“The Highline, a $100 million apartment community” coming to 320 Florida Ave, NE

highline

From a press release:

“Federal Capital Partners® (FCP) has entered into a joint venture with Level 2 Development, LLC and Clark Enterprises, Inc. to develop The Highline, a $100 million apartment community at 320 Florida Avenue, NE in Washington, DC. The community will be comprised of 318 luxury apartment homes including four penthouse units and approximately 10,000 square feet of first floor retail space.

“The Highline is an exciting opportunity in one of the most vibrant and exciting submarkets of Washington, DC,” said Wade Casstevens, FCP Senior Vice President. “We are particularly pleased to be developing this extraordinary project with Level 2 Development and Clark Enterprises, both strong local companies who have done an exceptional job of designing and planning The Highline over the last few years.” Level 2 and FCP recently completed Takoma Central, comprised of 150 premium apartment units above Busboys & Poets and next to the Takoma Metro Station in Takoma, Washington, DC.

Designed by Eric Colbert & Associates, the 12-story, modern-industrial architectural design integrates warehouse-style windows with industrial-framed glass cubes that weave in and out of the Florida Avenue façade at varying depths. The project was inspired by New York’s meatpacking district and the elevated park known as the High Line. Other unique elements of the design include materials reminiscent of rail cars, and steel columns that echo the riveted steel supports of the nearby railroad underpass. Located one block from the NoMa/Gallaudet Red Line Metro Station, The Highline at Union Market will provide a significant pedestrian connection between the NoMa and Union Market neighborhoods through a park it will build adjacent to the project. “This project embraces the history of the Union Market District as well as the railway, while setting a new standard of design for the area”, said David Franco, a principal at Level 2 Development. “We are looking forward to working again with FCP on the project.”

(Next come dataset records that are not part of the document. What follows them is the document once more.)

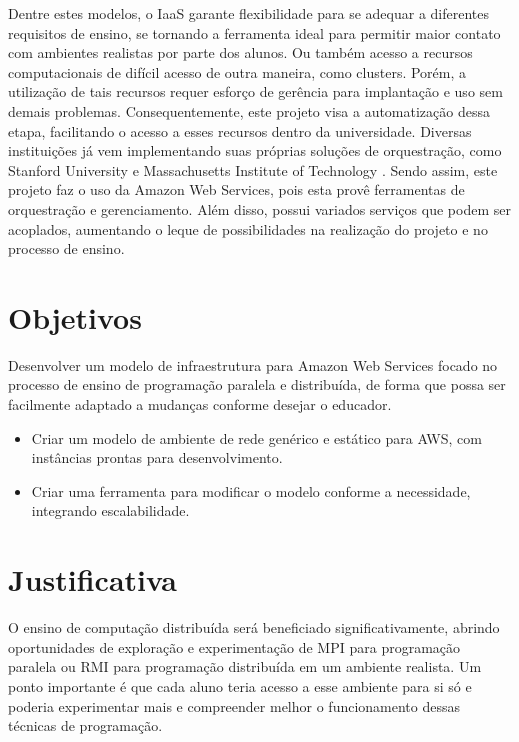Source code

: \documentclass[tg]{mdtufsm}
\begin{document}
Dentre estes modelos, o IaaS garante flexibilidade para se adequar a diferentes requisitos de ensino, se tornando a ferramenta ideal para permitir maior contato com ambientes realistas por parte dos alunos. Ou também acesso a recursos computacionais de difícil acesso de outra maneira, como clusters. Porém, a utilização de tais recursos requer esforço de gerência para implantação e uso sem demais problemas. Consequentemente, este projeto visa a automatização dessa etapa, facilitando o acesso a esses recursos dentro da universidade. Diversas instituições já vem implementando suas próprias soluções de orquestração, como Stanford University e Massachusetts Institute of Technology \cite{stanford}. Sendo assim, este projeto faz o uso da Amazon Web Services, pois esta provê ferramentas de orquestração e gerenciamento. Além disso, possui variados serviços que podem ser acoplados, aumentando o leque de possibilidades na realização do projeto e no processo de ensino.

\section{Objetivos}

Desenvolver um modelo de infraestrutura para Amazon Web Services focado no processo de ensino de programação paralela e distribuída, de forma que possa ser facilmente adaptado a mudanças conforme desejar o educador.

\begin{itemize}
\item Criar um modelo de ambiente de rede genérico e estático para AWS, com instâncias prontas para desenvolvimento.
\item Criar uma ferramenta para modificar o modelo conforme a necessidade, integrando escalabilidade.
\end{itemize}

\section{Justificativa}

O ensino de computação distribuída será beneficiado significativamente, abrindo oportunidades de exploração e experimentação de MPI para programação paralela ou RMI para programação distribuída em um ambiente realista. Um ponto importante é que cada aluno teria acesso a esse ambiente para si só e poderia experimentar mais e compreender melhor o funcionamento dessas técnicas de programação.
\end{document}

The Highline will include a rooftop pool as well as sustainable features equivalent to LEED Silver, including a green roof, bio retention facility, energy-efficient building design and 105 bicycle parking spaces. The Highline will offer its residents and retail businesses extraordinary access to nearby amenities including the dozens of retailers and restaurants at Union Market, now one of Washington, DC’s top destinations, the vibrant NoMa business district, Gallaudet University, the NoMa/Gallaudet Metro Station and Union Station.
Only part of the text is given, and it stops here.